[Stored data entries]
┏━━
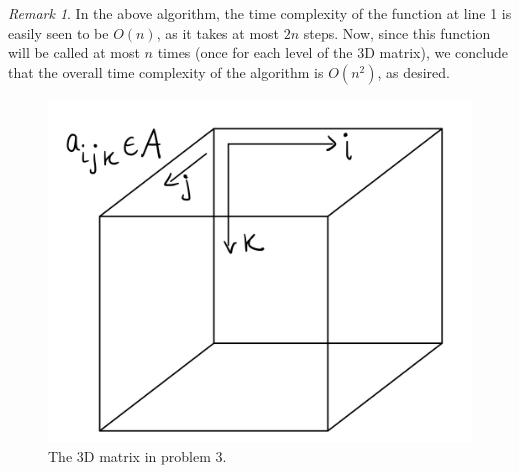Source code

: \documentclass[12pt]{article}
\theoremstyle{definition}
\theoremstyle{remark}
\newtheorem*{remark}{Remark}
\begin{document}
\begin{enumerate}
\begin{enumerate}
\begin{algorithm}
    
  \end{algorithm}
  \begin{remark} 
    In the above algorithm, the time complexity of the function at line 1 is easily seen to be $O(n)$, as it takes at most $2n$ steps. Now, since this function will be called at most $n$ times (once for each level of the 3D matrix), we conclude that the overall time complexity of the algorithm is $O(n^2)$, as desired. 
\end{remark}

\newpage 
\begin{figure}
\label{matrix}
    \centering
    \includegraphics[scale=0.20]{3dmatrix.jpg}
    \caption{The 3D matrix in problem 3.}
\end{figure}

\end{enumerate}
\end{enumerate}
\end{document}
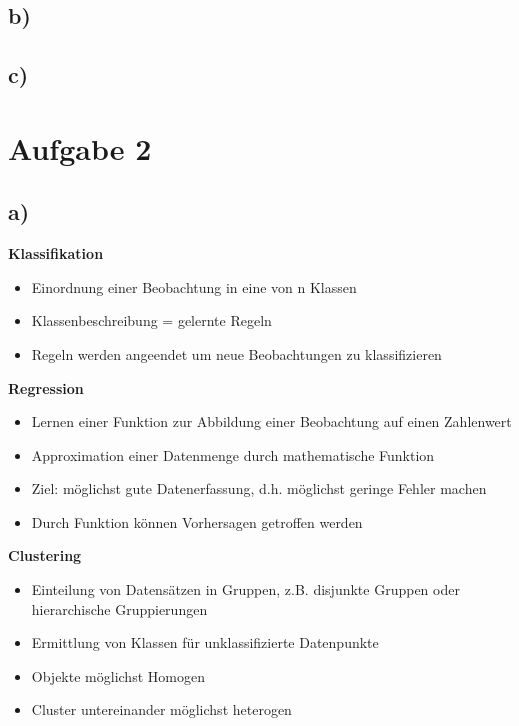 \documentclass[11pt,a4paper,parskip=half ]{scrartcl}
\begin{document}
	\subsection*{b)}
	
	
	\subsection*{c)}
	
	
	\section*{Aufgabe 2}
	\subsection*{a)}
	
	\textbf{Klassifikation}\\
	\begin{itemize}
		\item Einordnung einer Beobachtung in eine von n Klassen
		\item Klassenbeschreibung = gelernte Regeln
		\item Regeln werden angeendet um neue Beobachtungen zu klassifizieren
	\end{itemize}
	
	\textbf{Regression}\\
	\begin{itemize}
		\item Lernen einer Funktion zur Abbildung einer Beobachtung auf einen Zahlenwert
		\item Approximation einer Datenmenge durch mathematische Funktion
		\item Ziel: möglichst gute Datenerfassung, d.h. möglichst geringe Fehler machen
		\item Durch Funktion können Vorhersagen getroffen werden
	\end{itemize}
	
	\textbf{Clustering}\\
	\begin{itemize}
		\item Einteilung von Datensätzen in Gruppen, z.B. disjunkte Gruppen oder hierarchische Gruppierungen
		\item Ermittlung von Klassen für unklassifizierte Datenpunkte
		\item Objekte möglichst Homogen
		\item Cluster untereinander möglichst heterogen
	\end{itemize}
	
\end{document}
┗━━
## [EXERCISE DIRECTIONS]
None of the pictures should appear; repeat the records exactly otherwise.

## [RESPONSE FOR THIS EXERCISE]
Source code

: \documentclass[12pt]{article}
\theoremstyle{definition}
\theoremstyle{remark}
\newtheorem*{remark}{Remark}
\begin{document}
\begin{enumerate}
\begin{enumerate}
\begin{algorithm}
    
  \end{algorithm}
  \begin{remark} 
    In the above algorithm, the time complexity of the function at line 1 is easily seen to be $O(n)$, as it takes at most $2n$ steps. Now, since this function will be called at most $n$ times (once for each level of the 3D matrix), we conclude that the overall time complexity of the algorithm is $O(n^2)$, as desired. 
\end{remark}

\newpage 
\begin{figure}
\label{matrix}
    \centering
    \includegraphics[scale=0.20]{3dmatrix.jpg}
    \caption{The 3D matrix in problem 3.}
\end{figure}

\end{enumerate}
\end{enumerate}
\end{document}
 \documentclass[11pt,a4paper,parskip=half ]{scrartcl}
\begin{document}
	\subsection*{b)}
	
	
	\subsection*{c)}
	
	
	\section*{Aufgabe 2}
	\subsection*{a)}
	
	\textbf{Klassifikation}\\
	\begin{itemize}
		\item Einordnung einer Beobachtung in eine von n Klassen
		\item Klassenbeschreibung = gelernte Regeln
		\item Regeln werden angeendet um neue Beobachtungen zu klassifizieren
	\end{itemize}
	
	\textbf{Regression}\\
	\begin{itemize}
		\item Lernen einer Funktion zur Abbildung einer Beobachtung auf einen Zahlenwert
		\item Approximation einer Datenmenge durch mathematische Funktion
		\item Ziel: möglichst gute Datenerfassung, d.h. möglichst geringe Fehler machen
		\item Durch Funktion können Vorhersagen getroffen werden
	\end{itemize}
	
	\textbf{Clustering}\\
	\begin{itemize}
		\item Einteilung von Datensätzen in Gruppen, z.B. disjunkte Gruppen oder hierarchische Gruppierungen
		\item Ermittlung von Klassen für unklassifizierte Datenpunkte
		\item Objekte möglichst Homogen
		\item Cluster untereinander möglichst heterogen
	\end{itemize}
	
\end{document}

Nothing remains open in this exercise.